Please post questions/answers under the following categories. If you don't see an appropriate category for your addition, please add one.

General Application/Framework

Q: Where can I find information about upgrading to a new NiFi version?

  • A: The Upgrading NiFi guide provides steps for upgrading NiFi along with suggested NiFi installation configurations that make upgrading even easier. We also offer Migration Guidance. Additionally you can find details on upgrading in the System Properties section of the Administrator Guide.

Q: Where can I find information about the REST API?

  • A: The REST API documentation is included in the "help" documentation within the application and also on our web site here. To get to the documentation within the application, click on the "help" link in the upper-right corner of the NiFi user interface. Then, in the pane on the left-hand side, scroll down to the very bottom, where you will see a Developer section, with links to the Developer Guide and the REST API documentation.

Q: What is the base endpoint for the NiFi REST API?

  • A: The base endpoint is http://[server]:8080/nifi-api for default settings.

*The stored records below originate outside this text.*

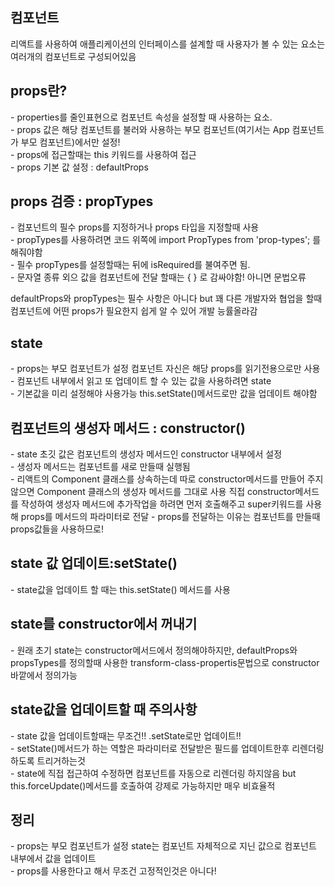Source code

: <h2>컴포넌트</h2>
리액트를 사용하여 애플리케이션의 인터페이스를 설계할 때 사용자가 볼 수 있는 요소는 여러개의 컴포넌트로 구성되어있음

<h2>props란?</h2>
    - properties를 줄인표현으로 컴포넌트 속성을 설정할 때 사용하는 요소.<br/>
    - props 값은 해당 컴포넌트를 불러와 사용하는 부모 컴포넌트(여기서는 App 컴포넌트가 부모 컴포넌트)에서만 설정!<Br/>
    - props에 접근할때는 this 키워드를 사용하여 접근<Br/>
    - props 기본 값 설정 : defaultProps

<h2>props 검증 : propTypes</h2>
    - 컴포넌트의 필수 props를 지정하거나 props 타입을 지정할때 사용<Br/>
    - propTypes를 사용하려면 코드 위쪽에 import PropTypes from 'prop-types'; 를 해줘야함<Br/>
    - 필수 propTypes를 설정할때는 뒤에 isRequired를 불여주면 됨.<Br/>
    - 문자열 종류 외으 값을 컴포넌트에 전달 할때는 { } 로 감싸야함! 아니면 문법오류<Br/>

defaultProps와 propTypes는 필수 사항은 아니다 but 꽤 다른 개발자와 협업을 할때 컴포넌트에 어떤 props가 필요한지 쉽게 알 수 있어 개발 능률올라감


<h2>state</h2>
    - props는 부모 컴포넌트가 설정 컴포넌트 자신은 해당 props를 읽기전용으로만 사용<Br/>
    - 컴포넌트 내부에서 읽고 또 업데이트 할 수 있는 값을 사용하려면 state<Br/>
    - 기본값을 미리 설정해야 사용가능 this.setState()메서드로만 값을 업데이트 해야함<Br/>

<h2>컴포넌트의 생성자 메서드 : constructor()</h2>
    - state 초깃 값은 컴포넌트의 생성자 메서드인 constructor 내부에서 설정<Br/>
    - 생성자 메서드는 컴포넌트를 새로 만들때 실행됨<Br/>
    - 리액트의 Component 클래스를 상속하는데 따로 constructor메서드를 만들어 주지 않으면 Component 클래스의 생성자 메서드를 그대로 사용
      직접 constructor메서드를 작성하여 생성자 메서드에 추가작업을 하려면 먼저 호출해주고 super키워드를 사용해 props를 메서드의 파라미터로 전달
        - props를 전달하는 이유는 컴포넌트를 만들때 props값들을 사용하므로!

<h2>state 값 업데이트:setState()</h2>
    - state값을 업데이트 할 때는 this.setState() 메서드를 사용

<h2>state를 constructor에서 꺼내기</h2>
    - 원래 초기 state는 constructor메서드에서 정의해야하지만, defaultProps와 propsTypes를 정의할때 사용한
      transform-class-propertis문법으로 constructor 바깥에서 정의가능

<h2>state값을 업데이트할 때 주의사항</h2>
    - state 값을 업데이트할때는 무조건!! .setState로만 업데이트!!<Br/>
    - setState()메서드가 하는 역할은 파라미터로 전달받은 필드를 업데이트한후 리렌더링하도록 트리거하는것<Br/>
    - state에 직접 접근하여 수정하면 컴포넌트를 자동으로 리렌더링 하지않음 but this.forceUpdate()메서드를 호출하여 강제로 가능하지만 매우 비효율적

<h2>정리</h2>
    - props는 부모 컴포넌트가 설정 state는 컴포넌트 자체적으로 지닌 값으로 컴포넌트 내부에서 값을 업데이트<Br/>
    - props를 사용한다고 해서 무조건 고정적인것은 아니다!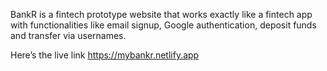 BankR is a fintech prototype website that works exactly like a fintech app with functionalities like email signup, Google authentication, deposit funds and transfer via usernames.


Here’s the live link https://mybankr.netlify.app
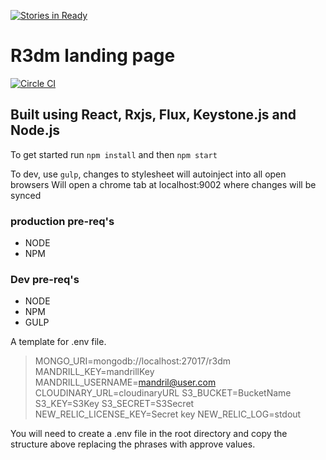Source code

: [![Stories in Ready](https://badge.waffle.io/r3dm/r3dm.com.png?label=ready&title=Ready)](https://waffle.io/r3dm/r3dm.com)
# R3dm landing page

[![Circle CI](https://circleci.com/gh/r3dm/r3dm.com.svg?style=svg)](https://circleci.com/gh/r3dm/r3dm.com)

## Built using React, Rxjs, Flux, Keystone.js and Node.js

To get started run `npm install` and then `npm start`

To dev, use `gulp`, changes to stylesheet will autoinject into all open browsers
Will open a chrome tab at localhost:9002 where changes will be synced

### production pre-req's
* NODE
* NPM

### Dev pre-req's
* NODE
* NPM
* GULP


A template for .env file.

> MONGO_URI=mongodb://localhost:27017/r3dm
> MANDRILL_KEY=mandrillKey
> MANDRILL_USERNAME=mandril@user.com
> CLOUDINARY_URL=cloudinaryURL
> S3_BUCKET=BucketName
> S3_KEY=S3Key
> S3_SECRET=S3Secret
> NEW_RELIC_LICENSE_KEY=Secret key
> NEW_RELIC_LOG=stdout

You will need to create a .env file in the root directory and copy the structure above replacing the phrases with approve values. 
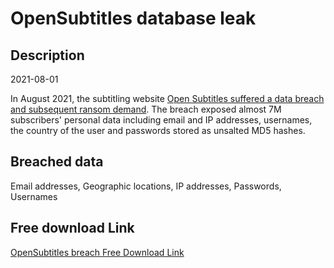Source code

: # OpenSubtitles database leak

## Description

2021-08-01

In August 2021, the subtitling website <a href="https://forum.opensubtitles.org/viewtopic.php?f=1&p=46835" target="_blank" rel="noopener">Open Subtitles suffered a data breach and subsequent ransom demand</a>. The breach exposed almost 7M subscribers' personal data including email and IP addresses, usernames, the country of the user and passwords stored as unsalted MD5 hashes.

## Breached data

Email addresses, Geographic locations, IP addresses, Passwords, Usernames

## Free download Link

[OpenSubtitles breach Free Download Link](https://tinyurl.com/2b2k277t)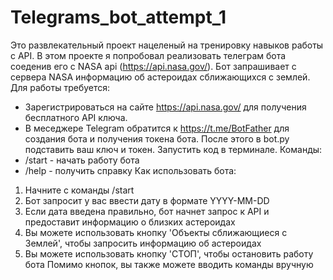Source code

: # Telegrams_bot_attempt_1
Это развлекательный проект нацеленый на тренировку навыков работы с API.
В этом проекте я попробовал реализовать телеграм бота соеденив его с NASA api (https://api.nasa.gov/).
Бот запрашивает с сервера NASA информацию об астероидах сближающихся с землей.
Для работы требуется:
  - Зарегистрироваться на сайте  https://api.nasa.gov/ для получения бесплатного API ключа.
  - В меседжере Telegram обратится к https://t.me/BotFather для создания бота и получения токена бота.
После этого в bot.py подставить ваш ключ и токен.
Запустить код в терминале.
Команды:
- /start - начать работу бота
- /help - получить справку
Как использовать бота:
1. Начните с команды /start
2. Бот запросит у вас ввести дату в формате YYYY-MM-DD
3. Если дата введена правильно, бот начнет запрос к API и предоставит информацию о близких астероидах
4. Вы можете использовать кнопку 'Объекты сближающиеся с Землей', чтобы запросить информацию об астероидах
5. Вы можете использовать кнопку 'СТОП', чтобы остановить работу бота
Помимо кнопок, вы также можете вводить команды вручную

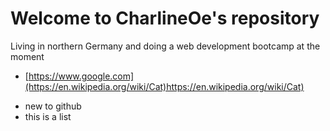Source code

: #  Welcome to CharlineOe's repository
Living in northern Germany and doing a web development bootcamp at the moment
- [https://www.google.com](https://en.wikipedia.org/wiki/Cat)https://en.wikipedia.org/wiki/Cat)
* new to github
* this is a list
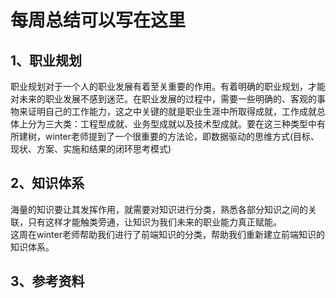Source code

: # 每周总结可以写在这里
## 1、职业规划
职业规划对于一个人的职业发展有着至关重要的作用。有着明确的职业规划，才能对未来的职业发展不感到迷茫。在职业发展的过程中，需要一些明确的、客观的事物来证明自己的工作能力，这之中关键的就是职业生涯中所取得成就，工作成就总体上分为三大类：工程型成就、业务型成就以及技术型成就。要在这三种类型中有所建树，winter老师提到了一个很重要的方法论，即数据驱动的思维方式(目标、现状、方案、实施和结果的闭环思考模式)
## 2、知识体系
海量的知识要让其发挥作用，就需要对知识进行分类，熟悉各部分知识之间的关联，只有这样才能触类旁通，让知识为我们未来的职业能力真正赋能。  
这周在winter老师帮助我们进行了前端知识的分类，帮助我们重新建立前端知识的知识体系。
## 3、参考资料

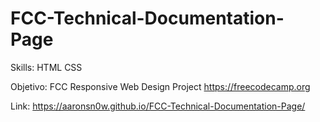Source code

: # FCC-Technical-Documentation-Page
 
Skills: HTML CSS

Objetivo: FCC 
Responsive Web Design Project
https://freecodecamp.org

Link: https://aaronsn0w.github.io/FCC-Technical-Documentation-Page/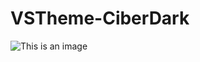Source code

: # VSTheme-CiberDark
![This is an image](https://drive.google.com/file/d/12eQ15lg9qer1lTSUK23tj5D5BJtS-248/view?usp=sharing)
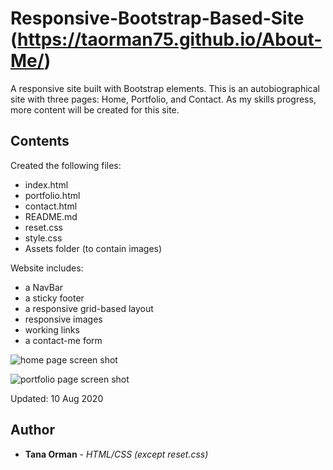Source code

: # Responsive-Bootstrap-Based-Site (https://taorman75.github.io/About-Me/)
A responsive site built with Bootstrap elements. This is an autobiographical site with three pages: Home, Portfolio, and Contact. As my skills progress, more content will be created for this site. 

## Contents

Created the following files:
* index.html
* portfolio.html
* contact.html
* README.md
* reset.css
* style.css
* Assets folder (to contain images)

Website includes:
* a NavBar
* a sticky footer
* a responsive grid-based layout
* responsive images
* working links
* a contact-me form 

![home page screen shot](https://github.com/taorman75/Responsive-Bootstrap-Based-Site/blob/master/Assets/HomePort.jpg)

![portfolio page screen shot](https://github.com/taorman75/Responsive-Bootstrap-Based-Site/blob/master/Assets/Portfolio.jpg)

Updated: 10 Aug 2020

## Author

* **Tana Orman** - *HTML/CSS (except reset.css)*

If you adjust the conf/nifi.properties, then these values may differ.

Q: How do I select multiple items on the graph at the same time, such as if I want to select and move a group of processors?

  • A: You can either select one item, and then hold down the Shift key and select other items, or you can click anywhere on the blank graph, outside what you want to select, then hold down the shift key and drag a selection box around what you want to select.

Q: How do I set up NiFi to run behind a proxy?

  • A: There are a couple of key items to know when doing this.
    1) NiFi is comprised of a number of web applications (web UI, web API, documentation, custom UI's, etc). So, you'll need to set up your mapping to the root path. That way, all context paths are passed through accordingly. For instance, if you only mapped the /nifi context path, the custom UI for the UpdateAttribute processor will not work, since it's available at /update-attribute-ui-<version>.
    2) NiFi's REST API will generate URIs for each component on the graph. Since you are coming through a proxy, you'll need to override certain elements of the URIs being generated. You can override the elements of the URI by adding the following HTTP headers when your proxy generates the HTTP request to the NiFi instance:
    X-ProxyScheme - the scheme to use to connect to your proxy (https in this case)
    X-ProxyHost - the host of your proxy
    X-ProxyPort - the port your proxy is listening on
    X-ProxyContextPath - the path you've configured to map to the NiFi instance

Q: Am I correct in assuming that I can transit large volumes of data through NiFi flows in and out of Hadoop?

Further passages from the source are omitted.